How to complete this task:
Search the data for "sequence". Return each matching line.

Data extracted from a collection
==========

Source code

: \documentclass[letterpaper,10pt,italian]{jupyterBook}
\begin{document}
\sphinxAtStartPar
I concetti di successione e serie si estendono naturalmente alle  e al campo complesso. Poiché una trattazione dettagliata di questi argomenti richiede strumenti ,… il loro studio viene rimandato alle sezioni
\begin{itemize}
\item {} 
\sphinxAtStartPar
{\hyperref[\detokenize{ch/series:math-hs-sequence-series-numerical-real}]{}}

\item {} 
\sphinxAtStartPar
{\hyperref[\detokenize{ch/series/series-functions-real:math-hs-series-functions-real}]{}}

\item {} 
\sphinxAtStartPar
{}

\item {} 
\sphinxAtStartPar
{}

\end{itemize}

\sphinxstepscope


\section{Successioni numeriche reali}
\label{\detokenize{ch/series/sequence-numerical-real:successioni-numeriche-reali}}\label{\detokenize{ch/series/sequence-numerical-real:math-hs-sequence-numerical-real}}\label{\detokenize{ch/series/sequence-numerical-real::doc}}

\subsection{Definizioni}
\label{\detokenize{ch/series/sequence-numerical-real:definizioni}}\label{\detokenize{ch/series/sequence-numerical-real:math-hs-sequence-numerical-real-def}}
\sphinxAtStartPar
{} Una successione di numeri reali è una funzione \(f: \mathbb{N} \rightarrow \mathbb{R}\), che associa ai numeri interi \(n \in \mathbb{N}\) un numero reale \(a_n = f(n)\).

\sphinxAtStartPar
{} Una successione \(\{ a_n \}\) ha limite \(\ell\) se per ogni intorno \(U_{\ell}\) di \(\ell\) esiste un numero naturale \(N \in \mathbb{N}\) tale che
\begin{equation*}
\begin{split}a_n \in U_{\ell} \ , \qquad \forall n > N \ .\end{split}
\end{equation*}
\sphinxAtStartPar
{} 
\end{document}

==========

Final answer:
{\hyperref[\detokenize{ch/series:math-hs-sequence-series-numerical-real}]{}}
\label{\detokenize{ch/series/sequence-numerical-real:successioni-numeriche-reali}}\label{\detokenize{ch/series/sequence-numerical-real:math-hs-sequence-numerical-real}}\label{\detokenize{ch/series/sequence-numerical-real::doc}}
\label{\detokenize{ch/series/sequence-numerical-real:definizioni}}\label{\detokenize{ch/series/sequence-numerical-real:math-hs-sequence-numerical-real-def}}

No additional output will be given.